Throughout the listing below, show every line in which "robot" occurs.

--- START ---

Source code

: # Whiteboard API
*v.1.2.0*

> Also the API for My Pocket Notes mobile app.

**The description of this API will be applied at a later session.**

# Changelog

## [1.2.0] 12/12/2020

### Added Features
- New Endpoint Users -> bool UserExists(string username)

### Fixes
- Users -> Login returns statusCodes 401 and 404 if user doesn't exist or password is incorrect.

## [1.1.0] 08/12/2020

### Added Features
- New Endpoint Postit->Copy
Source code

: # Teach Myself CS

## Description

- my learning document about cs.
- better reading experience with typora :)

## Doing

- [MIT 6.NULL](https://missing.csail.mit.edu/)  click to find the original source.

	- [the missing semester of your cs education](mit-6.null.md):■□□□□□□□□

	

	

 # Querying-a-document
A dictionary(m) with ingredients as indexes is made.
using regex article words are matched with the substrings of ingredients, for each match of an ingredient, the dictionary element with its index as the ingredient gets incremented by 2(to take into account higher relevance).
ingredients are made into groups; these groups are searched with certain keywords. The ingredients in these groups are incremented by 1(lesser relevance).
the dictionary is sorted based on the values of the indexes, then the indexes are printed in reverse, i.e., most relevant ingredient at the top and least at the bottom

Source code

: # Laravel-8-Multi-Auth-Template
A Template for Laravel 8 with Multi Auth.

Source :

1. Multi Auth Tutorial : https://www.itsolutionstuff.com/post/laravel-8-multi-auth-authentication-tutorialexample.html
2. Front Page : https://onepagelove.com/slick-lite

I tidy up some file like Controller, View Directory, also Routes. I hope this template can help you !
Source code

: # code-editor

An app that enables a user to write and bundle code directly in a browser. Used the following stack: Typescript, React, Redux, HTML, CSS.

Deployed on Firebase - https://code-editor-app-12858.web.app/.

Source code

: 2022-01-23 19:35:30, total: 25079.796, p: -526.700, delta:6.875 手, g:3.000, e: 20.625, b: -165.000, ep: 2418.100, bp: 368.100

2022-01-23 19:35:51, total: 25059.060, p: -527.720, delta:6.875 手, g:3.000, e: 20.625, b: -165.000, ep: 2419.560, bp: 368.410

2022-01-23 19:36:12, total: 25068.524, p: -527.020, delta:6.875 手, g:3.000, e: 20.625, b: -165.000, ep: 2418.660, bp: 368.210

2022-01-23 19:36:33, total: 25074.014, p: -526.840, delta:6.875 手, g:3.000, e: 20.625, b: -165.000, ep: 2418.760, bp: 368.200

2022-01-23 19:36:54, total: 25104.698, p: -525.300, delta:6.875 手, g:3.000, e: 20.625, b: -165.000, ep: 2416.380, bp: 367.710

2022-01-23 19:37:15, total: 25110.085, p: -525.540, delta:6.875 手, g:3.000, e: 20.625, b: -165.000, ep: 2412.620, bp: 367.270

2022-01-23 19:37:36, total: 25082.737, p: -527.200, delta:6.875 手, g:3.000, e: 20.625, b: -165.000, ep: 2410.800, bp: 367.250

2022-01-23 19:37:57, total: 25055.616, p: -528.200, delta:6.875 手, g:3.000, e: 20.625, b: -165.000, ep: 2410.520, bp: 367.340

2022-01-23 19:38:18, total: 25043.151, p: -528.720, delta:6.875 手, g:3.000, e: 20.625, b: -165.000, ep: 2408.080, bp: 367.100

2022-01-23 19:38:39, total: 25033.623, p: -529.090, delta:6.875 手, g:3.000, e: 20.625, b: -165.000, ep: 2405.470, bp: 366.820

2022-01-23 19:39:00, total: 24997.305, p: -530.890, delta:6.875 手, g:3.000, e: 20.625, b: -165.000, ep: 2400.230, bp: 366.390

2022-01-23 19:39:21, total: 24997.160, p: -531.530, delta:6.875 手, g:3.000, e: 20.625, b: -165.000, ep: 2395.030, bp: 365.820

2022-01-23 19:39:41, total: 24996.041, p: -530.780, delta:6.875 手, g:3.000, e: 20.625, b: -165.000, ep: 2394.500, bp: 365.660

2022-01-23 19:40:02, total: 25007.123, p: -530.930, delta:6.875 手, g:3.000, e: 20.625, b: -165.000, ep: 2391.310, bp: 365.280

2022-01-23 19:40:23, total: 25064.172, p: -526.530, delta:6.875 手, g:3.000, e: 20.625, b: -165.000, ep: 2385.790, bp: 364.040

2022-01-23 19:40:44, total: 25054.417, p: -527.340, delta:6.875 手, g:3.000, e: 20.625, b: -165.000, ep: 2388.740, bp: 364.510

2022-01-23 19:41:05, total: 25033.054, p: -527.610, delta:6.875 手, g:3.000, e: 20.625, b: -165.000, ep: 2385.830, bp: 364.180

--- END ---
--- START ---

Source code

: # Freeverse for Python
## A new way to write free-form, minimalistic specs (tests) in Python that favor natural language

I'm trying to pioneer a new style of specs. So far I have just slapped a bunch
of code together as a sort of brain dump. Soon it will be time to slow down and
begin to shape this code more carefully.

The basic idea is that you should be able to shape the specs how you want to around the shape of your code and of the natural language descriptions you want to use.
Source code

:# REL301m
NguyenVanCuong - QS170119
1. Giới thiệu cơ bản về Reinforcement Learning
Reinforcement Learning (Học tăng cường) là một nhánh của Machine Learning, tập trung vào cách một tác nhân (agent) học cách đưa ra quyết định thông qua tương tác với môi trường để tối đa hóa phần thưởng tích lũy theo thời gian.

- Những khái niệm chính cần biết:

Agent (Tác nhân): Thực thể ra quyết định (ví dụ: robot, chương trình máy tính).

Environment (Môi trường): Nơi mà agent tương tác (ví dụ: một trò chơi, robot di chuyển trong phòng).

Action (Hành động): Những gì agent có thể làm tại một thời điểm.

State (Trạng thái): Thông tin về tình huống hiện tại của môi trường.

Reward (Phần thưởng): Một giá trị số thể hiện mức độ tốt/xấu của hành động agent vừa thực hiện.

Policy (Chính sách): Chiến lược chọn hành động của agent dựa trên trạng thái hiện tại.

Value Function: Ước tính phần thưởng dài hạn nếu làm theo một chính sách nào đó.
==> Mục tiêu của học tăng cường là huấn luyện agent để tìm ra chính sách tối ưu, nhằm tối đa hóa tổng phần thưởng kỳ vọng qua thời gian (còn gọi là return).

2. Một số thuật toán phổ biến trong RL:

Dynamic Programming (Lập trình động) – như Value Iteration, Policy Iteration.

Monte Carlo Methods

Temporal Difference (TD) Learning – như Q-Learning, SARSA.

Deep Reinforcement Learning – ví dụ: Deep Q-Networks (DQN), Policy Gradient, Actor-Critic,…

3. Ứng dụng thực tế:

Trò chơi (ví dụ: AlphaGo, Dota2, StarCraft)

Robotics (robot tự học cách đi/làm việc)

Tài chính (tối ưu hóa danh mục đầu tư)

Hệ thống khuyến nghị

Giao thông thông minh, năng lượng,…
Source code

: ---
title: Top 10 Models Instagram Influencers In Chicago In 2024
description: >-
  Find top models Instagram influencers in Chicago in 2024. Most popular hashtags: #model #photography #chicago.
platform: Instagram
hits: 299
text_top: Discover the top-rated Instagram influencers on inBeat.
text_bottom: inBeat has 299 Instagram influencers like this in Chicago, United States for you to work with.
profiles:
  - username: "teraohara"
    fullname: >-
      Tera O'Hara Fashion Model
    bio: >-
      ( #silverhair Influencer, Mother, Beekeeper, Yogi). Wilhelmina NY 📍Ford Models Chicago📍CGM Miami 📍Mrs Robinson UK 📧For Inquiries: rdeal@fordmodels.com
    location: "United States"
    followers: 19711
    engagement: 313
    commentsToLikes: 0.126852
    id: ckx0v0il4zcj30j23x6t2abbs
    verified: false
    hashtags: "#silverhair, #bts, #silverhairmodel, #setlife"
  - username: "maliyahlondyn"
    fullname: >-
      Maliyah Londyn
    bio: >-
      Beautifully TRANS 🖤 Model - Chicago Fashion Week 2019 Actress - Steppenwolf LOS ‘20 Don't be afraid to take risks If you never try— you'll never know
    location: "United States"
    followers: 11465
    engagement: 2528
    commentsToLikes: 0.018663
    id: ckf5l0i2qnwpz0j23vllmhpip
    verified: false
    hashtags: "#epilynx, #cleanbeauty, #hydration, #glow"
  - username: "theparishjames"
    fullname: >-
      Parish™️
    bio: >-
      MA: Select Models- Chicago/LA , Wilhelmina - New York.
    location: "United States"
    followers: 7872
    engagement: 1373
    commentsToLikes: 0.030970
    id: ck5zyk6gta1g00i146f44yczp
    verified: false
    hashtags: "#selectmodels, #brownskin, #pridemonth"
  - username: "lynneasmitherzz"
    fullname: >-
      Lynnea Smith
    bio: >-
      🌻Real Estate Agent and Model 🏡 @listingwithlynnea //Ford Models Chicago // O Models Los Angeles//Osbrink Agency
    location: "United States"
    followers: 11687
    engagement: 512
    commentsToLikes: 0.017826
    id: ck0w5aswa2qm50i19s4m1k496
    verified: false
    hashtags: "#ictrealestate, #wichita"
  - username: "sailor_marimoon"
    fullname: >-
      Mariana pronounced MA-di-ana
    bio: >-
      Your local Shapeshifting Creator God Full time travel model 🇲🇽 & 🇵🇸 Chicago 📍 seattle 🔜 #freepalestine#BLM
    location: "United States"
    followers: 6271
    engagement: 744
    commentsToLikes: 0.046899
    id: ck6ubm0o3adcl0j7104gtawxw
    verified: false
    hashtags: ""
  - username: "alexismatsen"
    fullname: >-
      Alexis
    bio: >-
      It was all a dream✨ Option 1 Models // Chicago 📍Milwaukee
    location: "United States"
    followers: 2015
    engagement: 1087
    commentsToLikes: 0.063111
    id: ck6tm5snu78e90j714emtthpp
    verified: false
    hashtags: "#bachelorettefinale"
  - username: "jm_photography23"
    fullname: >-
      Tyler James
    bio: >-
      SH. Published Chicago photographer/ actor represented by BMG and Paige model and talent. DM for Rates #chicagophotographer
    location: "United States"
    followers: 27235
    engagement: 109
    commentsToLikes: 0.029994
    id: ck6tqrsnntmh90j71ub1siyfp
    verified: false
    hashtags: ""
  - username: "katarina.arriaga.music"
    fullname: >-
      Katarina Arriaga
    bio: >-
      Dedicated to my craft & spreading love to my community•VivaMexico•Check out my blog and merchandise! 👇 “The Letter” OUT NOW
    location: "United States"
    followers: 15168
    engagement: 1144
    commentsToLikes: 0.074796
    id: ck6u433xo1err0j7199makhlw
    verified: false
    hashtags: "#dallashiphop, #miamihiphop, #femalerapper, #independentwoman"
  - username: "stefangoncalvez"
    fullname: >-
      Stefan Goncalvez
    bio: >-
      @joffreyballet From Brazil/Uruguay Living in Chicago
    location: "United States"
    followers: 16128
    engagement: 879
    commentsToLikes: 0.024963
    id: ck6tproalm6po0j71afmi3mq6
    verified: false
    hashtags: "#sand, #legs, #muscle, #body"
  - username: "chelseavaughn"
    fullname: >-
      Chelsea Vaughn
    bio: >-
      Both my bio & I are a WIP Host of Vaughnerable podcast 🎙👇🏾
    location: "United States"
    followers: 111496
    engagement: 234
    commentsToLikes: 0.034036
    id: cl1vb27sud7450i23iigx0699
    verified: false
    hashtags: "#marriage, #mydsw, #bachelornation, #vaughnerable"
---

--- END ---

EXPECTED ANSWER.
Agent (Tác nhân): Thực thể ra quyết định (ví dụ: robot, chương trình máy tính).
Environment (Môi trường): Nơi mà agent tương tác (ví dụ: một trò chơi, robot di chuyển trong phòng).
Robotics (robot tự học cách đi/làm việc)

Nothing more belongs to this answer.